Recommendations from various pundits and politicians about President Barack Obama’s tax and health-care initiatives have recently turned to the notion of impeachment. As tempting as that may be to Obama’s critics, my own reaction is that they should be careful what they wish for.

Impeaching a sitting president is not a simple matter.

A May USA Today article headlined, “No, Obama Won’t Be Impeached,” discusses the reasons why:

“First, a reality check: The Republicans currently control only 45 seats in the U.S. Senate and would therefore need to persuade 22 members of the Democratic caucus to vote to oust a president of their own party in order to reach the two-thirds majority the Constitution requires.

“In fact, all three of the serious impeachment drives (against Andrew Johnson in 1868, Richard Nixon in 1974 and Bill Clinton in 1998-99 occurred when the president’s opponents controlled both houses of Congress by hefty margins.

“Given the virtual impossibility of winning an impeachment fight, any Republican efforts would be suicidal. A failed attempt at removing the president would only confirm the negative image of the GOP as hyperpartisan radicals more interested in scoring political points than working to address the nation’s problems.

“A Republican attempt at terminating the Obama presidency would also enable Hillary Clinton to reprise her role as the loyal, long-suffering help-mate working to protect a political partner unjustly persecuted by ‘a vast right-wing conspiracy.’

“… in addition to letting Clinton off by aiming squarely at her boss, any impeachment drive could also boost the stock of another potential Democratic candidate, Vice President (Joe) Biden.

“… with no chance of success, even conjecture about impeachment ultimately serves to boost Obama. A series of scandals that looks increasing dire — on Benghazi, the IRS, improperly seized phone records from reporters and assorted prevarications with the press and public — would still allow Obama a sense of victory and exoneration when he inevitably survives. Serious talk of impeachment makes any outcome less than that look like vindication.”

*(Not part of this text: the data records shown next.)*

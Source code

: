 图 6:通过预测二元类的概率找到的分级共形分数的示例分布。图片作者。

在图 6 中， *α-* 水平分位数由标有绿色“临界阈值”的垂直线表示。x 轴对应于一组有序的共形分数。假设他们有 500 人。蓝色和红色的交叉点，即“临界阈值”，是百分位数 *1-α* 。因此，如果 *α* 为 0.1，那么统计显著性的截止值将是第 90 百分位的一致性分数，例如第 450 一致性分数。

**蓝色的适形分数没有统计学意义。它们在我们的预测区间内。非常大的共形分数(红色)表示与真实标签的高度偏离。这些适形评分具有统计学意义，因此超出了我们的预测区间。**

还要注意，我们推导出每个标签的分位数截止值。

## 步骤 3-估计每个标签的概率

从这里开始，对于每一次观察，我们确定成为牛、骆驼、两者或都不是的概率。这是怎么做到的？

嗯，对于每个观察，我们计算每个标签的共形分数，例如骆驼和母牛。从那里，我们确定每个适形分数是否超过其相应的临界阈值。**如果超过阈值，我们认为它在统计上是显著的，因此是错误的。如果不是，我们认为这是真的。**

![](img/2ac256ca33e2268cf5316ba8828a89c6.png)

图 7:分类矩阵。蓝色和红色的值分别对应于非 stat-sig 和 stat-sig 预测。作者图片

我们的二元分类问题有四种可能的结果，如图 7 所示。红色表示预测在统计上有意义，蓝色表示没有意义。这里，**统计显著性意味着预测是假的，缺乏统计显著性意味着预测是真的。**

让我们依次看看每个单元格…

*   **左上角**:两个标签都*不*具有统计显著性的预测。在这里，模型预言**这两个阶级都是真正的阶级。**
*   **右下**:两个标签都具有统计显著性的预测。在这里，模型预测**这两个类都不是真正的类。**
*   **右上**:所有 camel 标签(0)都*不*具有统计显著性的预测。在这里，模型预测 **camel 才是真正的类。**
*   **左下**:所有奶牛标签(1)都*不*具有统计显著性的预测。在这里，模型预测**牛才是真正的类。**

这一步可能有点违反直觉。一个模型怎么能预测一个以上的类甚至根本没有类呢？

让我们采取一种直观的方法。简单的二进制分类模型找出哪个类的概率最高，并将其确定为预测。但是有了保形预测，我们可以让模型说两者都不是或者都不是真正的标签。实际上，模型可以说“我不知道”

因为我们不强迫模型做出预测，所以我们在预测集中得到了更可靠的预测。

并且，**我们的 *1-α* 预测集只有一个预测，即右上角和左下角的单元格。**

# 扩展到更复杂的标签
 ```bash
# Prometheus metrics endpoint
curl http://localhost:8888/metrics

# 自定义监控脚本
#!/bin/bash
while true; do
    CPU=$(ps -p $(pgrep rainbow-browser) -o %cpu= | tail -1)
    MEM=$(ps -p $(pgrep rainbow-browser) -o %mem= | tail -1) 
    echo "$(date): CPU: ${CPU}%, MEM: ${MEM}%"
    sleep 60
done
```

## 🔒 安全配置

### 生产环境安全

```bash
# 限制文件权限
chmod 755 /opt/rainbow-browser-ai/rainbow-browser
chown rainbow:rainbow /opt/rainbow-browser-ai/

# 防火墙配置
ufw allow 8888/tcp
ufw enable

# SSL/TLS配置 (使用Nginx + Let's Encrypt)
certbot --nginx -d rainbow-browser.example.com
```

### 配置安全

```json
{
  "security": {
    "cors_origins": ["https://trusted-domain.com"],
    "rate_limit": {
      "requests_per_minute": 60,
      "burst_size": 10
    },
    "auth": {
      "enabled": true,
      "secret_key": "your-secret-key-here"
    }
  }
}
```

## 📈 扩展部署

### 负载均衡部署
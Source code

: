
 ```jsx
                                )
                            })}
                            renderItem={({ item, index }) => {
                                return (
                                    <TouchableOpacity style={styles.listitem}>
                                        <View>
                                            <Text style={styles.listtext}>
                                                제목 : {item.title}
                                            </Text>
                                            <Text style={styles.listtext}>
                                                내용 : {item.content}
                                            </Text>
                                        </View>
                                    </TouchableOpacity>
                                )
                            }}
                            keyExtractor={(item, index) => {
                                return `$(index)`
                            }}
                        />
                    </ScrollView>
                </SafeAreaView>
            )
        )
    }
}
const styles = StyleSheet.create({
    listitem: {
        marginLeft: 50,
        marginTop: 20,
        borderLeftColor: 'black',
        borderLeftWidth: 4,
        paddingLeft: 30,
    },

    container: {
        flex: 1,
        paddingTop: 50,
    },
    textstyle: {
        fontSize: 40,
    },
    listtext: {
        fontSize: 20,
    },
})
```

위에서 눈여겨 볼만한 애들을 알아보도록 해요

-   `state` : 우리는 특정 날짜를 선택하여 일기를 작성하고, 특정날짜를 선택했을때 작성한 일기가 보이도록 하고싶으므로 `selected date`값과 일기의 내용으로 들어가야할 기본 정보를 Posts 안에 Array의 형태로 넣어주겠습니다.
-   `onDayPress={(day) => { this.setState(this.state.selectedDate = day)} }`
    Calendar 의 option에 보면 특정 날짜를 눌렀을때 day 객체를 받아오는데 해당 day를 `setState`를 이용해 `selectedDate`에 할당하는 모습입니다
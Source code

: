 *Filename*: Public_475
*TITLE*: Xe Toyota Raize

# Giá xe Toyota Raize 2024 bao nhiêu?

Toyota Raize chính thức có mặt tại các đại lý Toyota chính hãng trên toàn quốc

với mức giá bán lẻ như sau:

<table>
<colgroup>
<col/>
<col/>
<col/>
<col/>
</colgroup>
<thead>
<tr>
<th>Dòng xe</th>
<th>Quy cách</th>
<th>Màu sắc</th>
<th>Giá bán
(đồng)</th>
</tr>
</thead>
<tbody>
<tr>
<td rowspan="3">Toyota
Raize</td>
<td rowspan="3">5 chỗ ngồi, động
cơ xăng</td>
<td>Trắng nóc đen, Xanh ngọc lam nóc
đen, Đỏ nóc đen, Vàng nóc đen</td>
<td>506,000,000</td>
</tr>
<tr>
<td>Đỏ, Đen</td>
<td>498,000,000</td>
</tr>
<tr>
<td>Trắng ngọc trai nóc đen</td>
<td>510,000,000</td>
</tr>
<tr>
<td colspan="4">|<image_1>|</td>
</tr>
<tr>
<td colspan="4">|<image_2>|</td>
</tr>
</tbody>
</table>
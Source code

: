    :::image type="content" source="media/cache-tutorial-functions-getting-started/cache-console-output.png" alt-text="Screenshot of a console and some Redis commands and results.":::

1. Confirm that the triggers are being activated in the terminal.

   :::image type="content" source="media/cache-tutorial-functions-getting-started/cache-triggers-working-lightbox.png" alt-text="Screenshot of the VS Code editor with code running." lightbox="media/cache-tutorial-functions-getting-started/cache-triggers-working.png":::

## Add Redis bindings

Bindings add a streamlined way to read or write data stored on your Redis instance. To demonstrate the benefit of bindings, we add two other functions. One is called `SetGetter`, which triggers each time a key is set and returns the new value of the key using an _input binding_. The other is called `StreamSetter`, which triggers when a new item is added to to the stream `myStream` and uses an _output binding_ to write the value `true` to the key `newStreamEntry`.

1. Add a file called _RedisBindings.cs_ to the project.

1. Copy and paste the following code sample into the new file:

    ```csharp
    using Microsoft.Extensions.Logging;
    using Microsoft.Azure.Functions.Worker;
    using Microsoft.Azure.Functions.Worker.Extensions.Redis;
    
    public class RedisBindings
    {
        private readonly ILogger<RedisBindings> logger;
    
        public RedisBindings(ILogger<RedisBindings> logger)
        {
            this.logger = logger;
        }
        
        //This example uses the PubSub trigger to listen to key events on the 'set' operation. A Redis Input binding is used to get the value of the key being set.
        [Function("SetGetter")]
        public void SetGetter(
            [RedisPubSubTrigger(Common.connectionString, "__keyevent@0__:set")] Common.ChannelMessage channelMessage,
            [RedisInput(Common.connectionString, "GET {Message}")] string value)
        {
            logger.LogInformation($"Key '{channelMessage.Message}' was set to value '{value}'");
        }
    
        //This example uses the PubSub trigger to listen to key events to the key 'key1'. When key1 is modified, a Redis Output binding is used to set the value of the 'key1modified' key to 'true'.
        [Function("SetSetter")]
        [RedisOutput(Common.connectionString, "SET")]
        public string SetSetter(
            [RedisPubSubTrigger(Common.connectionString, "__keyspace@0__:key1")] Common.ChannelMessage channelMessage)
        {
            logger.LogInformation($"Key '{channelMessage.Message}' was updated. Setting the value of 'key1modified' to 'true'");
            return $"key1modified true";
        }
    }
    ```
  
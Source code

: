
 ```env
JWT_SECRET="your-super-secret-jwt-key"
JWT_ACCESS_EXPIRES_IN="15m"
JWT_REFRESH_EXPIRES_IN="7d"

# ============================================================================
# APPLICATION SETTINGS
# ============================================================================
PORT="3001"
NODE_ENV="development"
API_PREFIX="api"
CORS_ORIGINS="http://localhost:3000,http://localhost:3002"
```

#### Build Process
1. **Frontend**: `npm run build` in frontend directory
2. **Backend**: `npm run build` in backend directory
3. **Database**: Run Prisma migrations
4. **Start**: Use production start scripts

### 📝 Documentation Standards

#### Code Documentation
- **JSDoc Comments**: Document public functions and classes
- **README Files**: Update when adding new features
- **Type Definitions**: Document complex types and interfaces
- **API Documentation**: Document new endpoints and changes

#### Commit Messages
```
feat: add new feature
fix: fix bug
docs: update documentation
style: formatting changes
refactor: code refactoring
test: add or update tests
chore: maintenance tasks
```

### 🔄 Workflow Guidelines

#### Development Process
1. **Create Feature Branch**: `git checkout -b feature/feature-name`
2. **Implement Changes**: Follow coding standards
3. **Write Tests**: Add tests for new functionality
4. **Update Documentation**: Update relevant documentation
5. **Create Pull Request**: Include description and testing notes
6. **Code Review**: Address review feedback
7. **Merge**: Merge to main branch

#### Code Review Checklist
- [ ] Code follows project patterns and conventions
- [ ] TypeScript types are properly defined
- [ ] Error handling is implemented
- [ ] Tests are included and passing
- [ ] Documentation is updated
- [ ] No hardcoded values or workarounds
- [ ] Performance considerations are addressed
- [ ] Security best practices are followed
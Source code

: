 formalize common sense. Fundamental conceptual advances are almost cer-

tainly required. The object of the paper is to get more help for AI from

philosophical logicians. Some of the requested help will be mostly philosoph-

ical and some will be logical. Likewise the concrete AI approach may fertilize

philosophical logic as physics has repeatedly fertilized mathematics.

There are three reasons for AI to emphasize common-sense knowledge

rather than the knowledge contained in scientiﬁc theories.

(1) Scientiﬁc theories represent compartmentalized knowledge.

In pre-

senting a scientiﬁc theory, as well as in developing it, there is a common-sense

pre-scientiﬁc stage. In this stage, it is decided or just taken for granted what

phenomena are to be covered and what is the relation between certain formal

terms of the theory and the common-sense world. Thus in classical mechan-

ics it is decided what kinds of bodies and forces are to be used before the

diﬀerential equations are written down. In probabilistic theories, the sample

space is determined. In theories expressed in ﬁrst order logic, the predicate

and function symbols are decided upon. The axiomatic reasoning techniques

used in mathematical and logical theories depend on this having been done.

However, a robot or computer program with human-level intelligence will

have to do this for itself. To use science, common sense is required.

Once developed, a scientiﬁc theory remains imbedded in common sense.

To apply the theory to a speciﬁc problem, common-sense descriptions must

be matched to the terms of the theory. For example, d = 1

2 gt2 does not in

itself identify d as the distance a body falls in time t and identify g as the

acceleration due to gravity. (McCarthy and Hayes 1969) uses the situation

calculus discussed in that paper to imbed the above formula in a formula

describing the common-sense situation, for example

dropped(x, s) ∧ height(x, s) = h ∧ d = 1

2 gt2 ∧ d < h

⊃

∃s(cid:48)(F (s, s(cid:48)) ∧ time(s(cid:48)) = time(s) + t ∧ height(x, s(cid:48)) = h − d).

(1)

It’s important to understand what’s involved in impeaching a sitting president. Here’s how it works:

» “The President … may be impeached and removed (from office) only for ‘treason, bribery, or other high crimes and misdemeanors’ … Several commentators have suggested that Congress alone may decide for itself what constitutes a ‘high crime or misdemeanor.’ … In 1970, then-House Minority Leader Gerald R. Ford defined the criterion as he saw it: ‘An impeachable offense is whatever a majority of the House of Representatives considers it to be at a given moment in history.’”

» “The impeachment process is a two-step procedure: The House of Representatives must first pass, by a simple majority of those present and voting, articles of impeachment, which constitute the formal allegation or allegations. Upon their passage, the defendant has been ‘impeached.’ Next the Senate tries the accused.”

» “To convict the accused, a two-thirds majority of the senators present is required. Conviction automatically removes the defendant from office.”

Although the process seems fairly straightforward, if Obama were to be “impeached,” it’s important to consider who’s next in line to assume the office.

First would be Biden. Does anyone think he is capable of leading the nation? Many observers view him as a “clown,” given to shooting from the lip with statements that are not only embarrassing but might be demeaning to the office of the president.

After Biden, the leader of the House of Representatives would be next in line. During Obama’s first term that would have been Rep. Nancy Pelosi, D-Calif. Enough said.

The current leader of the House is Rep. John Boehner, R-Ohio, whom the Democrats surely would not support.

So, all the talk about impeaching Obama notwithstanding, it’s clear that it’s not going to happen. As they often say in police stories, “There’s nothing happening here, move on.”

Like it or not, the nation is stuck with Obama until after the next presidential election in November 2014, after which he will remain in office until Jan. 9, 2015, when the next president assumes the office.

Obama will then be in what is generally termed “lame duck” status, and he will probably issue a series of executive orders to lock his agenda in for the foreseeable future. Congress might attempt to overturn an executive order by passing legislation to reverse it, but Obama can also veto such a bill.